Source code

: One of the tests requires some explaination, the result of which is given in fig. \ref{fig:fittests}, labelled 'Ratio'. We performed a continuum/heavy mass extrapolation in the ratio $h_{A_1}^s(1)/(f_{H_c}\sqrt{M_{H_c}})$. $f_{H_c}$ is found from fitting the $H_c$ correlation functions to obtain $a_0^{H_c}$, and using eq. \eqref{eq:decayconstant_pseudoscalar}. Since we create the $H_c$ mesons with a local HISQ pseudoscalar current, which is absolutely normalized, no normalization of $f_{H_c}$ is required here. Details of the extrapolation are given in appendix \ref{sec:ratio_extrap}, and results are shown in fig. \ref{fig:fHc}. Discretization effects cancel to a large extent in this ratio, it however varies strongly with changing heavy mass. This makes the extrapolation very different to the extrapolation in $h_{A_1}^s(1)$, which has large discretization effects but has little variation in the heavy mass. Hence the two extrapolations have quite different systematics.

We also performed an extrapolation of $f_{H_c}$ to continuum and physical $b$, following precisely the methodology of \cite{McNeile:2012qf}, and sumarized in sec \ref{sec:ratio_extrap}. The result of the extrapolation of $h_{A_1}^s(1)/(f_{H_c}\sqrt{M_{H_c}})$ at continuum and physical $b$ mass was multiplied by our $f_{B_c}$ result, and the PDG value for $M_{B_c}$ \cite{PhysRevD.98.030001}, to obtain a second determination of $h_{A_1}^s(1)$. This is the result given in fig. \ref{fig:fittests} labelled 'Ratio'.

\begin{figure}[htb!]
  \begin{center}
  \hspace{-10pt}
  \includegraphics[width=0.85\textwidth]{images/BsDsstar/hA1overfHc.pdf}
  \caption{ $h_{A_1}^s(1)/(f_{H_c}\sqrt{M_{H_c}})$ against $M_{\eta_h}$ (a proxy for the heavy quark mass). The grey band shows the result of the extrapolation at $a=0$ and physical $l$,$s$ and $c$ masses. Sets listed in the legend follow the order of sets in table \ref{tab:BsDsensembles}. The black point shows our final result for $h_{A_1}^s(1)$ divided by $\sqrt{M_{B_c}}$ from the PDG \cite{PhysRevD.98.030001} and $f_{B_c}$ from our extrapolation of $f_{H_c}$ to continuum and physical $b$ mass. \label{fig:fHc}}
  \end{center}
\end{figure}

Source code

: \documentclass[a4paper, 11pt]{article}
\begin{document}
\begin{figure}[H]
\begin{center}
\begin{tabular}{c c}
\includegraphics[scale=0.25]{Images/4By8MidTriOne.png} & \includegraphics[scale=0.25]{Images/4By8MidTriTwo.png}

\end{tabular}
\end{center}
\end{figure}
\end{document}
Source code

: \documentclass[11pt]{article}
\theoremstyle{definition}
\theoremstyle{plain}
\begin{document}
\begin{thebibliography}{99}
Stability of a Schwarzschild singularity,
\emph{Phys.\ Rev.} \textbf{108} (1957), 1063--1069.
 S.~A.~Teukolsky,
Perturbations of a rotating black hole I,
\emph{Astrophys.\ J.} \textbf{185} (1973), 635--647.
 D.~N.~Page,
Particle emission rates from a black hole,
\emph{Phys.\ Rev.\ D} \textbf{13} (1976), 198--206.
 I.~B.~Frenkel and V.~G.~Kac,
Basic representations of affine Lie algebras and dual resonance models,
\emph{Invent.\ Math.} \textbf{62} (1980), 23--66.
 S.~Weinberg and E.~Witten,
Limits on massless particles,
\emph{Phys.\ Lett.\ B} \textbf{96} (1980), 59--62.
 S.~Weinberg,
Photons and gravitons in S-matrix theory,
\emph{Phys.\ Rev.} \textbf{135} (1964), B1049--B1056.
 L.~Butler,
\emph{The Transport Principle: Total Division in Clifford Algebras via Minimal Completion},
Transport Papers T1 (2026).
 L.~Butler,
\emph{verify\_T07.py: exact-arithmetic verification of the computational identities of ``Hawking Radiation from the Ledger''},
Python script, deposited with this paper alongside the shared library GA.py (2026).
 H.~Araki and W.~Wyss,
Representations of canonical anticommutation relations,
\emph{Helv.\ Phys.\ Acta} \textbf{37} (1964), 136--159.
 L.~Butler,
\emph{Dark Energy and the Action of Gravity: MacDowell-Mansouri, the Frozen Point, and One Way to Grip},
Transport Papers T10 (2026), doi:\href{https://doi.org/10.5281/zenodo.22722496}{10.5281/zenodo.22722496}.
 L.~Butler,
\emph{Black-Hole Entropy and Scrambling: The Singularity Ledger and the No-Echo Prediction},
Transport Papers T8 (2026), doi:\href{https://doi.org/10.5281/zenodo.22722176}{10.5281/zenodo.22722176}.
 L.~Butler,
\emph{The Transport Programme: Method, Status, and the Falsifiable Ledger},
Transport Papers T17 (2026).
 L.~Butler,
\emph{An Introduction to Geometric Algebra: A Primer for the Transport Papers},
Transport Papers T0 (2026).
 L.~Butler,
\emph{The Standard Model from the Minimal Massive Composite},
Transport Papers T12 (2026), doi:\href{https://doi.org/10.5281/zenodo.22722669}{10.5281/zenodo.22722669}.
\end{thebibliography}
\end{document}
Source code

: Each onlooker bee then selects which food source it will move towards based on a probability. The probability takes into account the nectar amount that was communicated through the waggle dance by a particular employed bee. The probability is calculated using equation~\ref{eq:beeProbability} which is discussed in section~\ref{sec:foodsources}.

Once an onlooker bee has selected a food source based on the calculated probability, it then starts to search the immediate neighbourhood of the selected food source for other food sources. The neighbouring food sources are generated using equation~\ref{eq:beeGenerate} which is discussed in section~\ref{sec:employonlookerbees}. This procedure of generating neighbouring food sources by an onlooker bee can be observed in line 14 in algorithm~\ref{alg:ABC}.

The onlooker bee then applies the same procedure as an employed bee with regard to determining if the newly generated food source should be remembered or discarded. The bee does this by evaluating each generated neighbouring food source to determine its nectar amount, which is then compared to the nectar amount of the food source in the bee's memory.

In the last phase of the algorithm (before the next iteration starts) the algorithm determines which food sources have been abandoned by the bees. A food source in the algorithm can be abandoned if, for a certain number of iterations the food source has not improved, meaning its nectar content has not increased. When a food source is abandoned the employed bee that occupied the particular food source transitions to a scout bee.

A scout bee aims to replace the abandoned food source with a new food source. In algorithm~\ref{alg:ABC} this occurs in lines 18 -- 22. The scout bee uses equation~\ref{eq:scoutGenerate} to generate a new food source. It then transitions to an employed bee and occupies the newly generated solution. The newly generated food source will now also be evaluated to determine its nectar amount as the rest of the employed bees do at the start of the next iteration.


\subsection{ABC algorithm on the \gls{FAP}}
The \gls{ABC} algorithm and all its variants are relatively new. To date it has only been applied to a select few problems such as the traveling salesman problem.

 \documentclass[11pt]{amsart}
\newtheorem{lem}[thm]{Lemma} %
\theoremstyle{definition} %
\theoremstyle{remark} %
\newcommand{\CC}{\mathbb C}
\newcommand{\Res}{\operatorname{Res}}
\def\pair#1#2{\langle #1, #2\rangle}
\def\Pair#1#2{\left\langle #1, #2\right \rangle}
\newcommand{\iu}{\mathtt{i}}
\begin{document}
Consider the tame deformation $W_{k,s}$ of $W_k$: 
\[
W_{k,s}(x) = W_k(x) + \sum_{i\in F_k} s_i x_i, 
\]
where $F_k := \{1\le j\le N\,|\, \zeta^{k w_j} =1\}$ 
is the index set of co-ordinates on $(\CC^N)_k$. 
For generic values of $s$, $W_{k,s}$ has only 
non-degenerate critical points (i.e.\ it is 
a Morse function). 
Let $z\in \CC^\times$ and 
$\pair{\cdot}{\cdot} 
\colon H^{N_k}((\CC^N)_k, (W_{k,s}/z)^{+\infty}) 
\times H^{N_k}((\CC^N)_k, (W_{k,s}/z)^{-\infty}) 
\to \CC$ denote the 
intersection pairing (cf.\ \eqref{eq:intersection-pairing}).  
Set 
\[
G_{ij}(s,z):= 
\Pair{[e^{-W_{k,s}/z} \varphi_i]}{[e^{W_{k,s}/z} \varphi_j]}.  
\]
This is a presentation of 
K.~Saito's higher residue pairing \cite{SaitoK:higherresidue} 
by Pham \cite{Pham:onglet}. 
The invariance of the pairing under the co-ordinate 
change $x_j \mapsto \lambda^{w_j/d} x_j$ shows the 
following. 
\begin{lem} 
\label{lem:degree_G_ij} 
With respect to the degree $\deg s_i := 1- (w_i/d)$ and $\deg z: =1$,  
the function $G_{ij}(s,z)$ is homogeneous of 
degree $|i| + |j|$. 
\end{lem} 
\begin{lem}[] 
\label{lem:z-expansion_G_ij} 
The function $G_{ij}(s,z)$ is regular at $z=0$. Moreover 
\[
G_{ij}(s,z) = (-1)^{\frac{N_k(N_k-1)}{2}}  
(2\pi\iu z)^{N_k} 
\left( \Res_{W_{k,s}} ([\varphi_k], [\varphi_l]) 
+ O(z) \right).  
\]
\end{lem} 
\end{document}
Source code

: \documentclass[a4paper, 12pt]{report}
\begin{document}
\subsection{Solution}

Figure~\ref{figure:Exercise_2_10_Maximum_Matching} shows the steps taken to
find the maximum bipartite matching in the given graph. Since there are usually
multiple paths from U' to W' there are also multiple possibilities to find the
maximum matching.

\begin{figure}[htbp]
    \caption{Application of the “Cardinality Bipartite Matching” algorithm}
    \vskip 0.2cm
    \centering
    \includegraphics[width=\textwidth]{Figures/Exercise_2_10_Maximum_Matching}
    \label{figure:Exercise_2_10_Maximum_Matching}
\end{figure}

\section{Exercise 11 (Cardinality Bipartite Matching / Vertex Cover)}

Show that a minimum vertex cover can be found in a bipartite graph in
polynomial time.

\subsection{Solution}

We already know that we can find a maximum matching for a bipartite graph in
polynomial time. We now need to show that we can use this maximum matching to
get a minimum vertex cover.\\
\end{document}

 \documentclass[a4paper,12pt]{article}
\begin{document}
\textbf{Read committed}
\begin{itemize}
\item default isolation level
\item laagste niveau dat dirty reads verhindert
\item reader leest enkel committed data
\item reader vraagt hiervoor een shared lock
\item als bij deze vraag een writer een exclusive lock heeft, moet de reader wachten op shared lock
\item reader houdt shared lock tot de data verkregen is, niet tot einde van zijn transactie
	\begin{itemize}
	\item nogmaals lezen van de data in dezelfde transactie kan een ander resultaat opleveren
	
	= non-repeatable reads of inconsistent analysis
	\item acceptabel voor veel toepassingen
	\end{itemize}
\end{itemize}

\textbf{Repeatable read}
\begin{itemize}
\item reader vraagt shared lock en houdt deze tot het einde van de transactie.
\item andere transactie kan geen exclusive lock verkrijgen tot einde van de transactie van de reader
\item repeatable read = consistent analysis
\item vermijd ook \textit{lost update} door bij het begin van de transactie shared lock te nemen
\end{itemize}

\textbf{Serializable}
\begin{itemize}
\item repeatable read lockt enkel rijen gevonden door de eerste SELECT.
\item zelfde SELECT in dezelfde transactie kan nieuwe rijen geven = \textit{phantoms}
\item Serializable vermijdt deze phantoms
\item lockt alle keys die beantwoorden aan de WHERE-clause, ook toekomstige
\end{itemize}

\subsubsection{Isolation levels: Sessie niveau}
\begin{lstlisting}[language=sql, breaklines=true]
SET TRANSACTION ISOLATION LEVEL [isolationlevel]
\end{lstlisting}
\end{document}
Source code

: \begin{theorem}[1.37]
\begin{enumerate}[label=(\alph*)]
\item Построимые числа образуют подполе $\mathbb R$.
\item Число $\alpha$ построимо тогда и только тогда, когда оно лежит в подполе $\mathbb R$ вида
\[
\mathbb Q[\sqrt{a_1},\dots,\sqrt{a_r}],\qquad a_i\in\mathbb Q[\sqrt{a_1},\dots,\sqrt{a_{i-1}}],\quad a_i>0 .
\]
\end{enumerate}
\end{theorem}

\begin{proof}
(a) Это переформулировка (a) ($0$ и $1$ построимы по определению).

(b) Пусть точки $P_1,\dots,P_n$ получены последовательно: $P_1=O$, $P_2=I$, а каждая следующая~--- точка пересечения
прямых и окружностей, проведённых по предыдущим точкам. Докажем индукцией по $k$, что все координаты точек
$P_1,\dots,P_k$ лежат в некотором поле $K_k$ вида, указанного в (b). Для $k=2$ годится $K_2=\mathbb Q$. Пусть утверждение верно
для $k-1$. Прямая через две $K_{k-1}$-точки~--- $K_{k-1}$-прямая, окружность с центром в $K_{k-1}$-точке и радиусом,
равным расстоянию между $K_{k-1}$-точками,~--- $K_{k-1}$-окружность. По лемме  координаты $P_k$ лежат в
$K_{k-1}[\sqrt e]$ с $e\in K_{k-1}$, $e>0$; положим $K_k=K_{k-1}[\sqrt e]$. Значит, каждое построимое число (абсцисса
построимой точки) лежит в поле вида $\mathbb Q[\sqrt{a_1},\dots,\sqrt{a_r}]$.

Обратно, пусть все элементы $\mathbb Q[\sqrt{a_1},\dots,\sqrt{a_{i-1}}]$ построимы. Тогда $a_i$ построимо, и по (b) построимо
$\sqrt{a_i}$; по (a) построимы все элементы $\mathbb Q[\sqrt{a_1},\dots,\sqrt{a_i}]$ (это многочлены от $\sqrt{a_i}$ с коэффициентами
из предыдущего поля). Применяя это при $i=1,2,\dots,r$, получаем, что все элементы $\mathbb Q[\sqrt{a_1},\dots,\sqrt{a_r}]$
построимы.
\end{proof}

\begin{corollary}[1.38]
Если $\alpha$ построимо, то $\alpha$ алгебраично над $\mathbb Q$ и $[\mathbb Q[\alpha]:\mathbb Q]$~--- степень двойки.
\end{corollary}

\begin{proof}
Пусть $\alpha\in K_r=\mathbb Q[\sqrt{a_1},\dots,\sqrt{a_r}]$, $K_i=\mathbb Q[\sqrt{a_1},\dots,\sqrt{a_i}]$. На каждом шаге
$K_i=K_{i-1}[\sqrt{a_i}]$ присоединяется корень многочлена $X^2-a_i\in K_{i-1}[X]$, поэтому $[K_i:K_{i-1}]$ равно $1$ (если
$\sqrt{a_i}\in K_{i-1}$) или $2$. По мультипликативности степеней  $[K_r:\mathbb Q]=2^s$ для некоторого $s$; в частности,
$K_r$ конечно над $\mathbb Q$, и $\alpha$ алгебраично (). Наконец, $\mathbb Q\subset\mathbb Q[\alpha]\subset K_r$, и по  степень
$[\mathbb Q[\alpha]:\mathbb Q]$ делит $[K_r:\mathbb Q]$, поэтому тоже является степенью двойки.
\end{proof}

====

§ **THE PROBLEM**: Find the lines in the records that include the string "data", and reply with how many there are, nothing more.

§ **FINAL ANSWER**: 3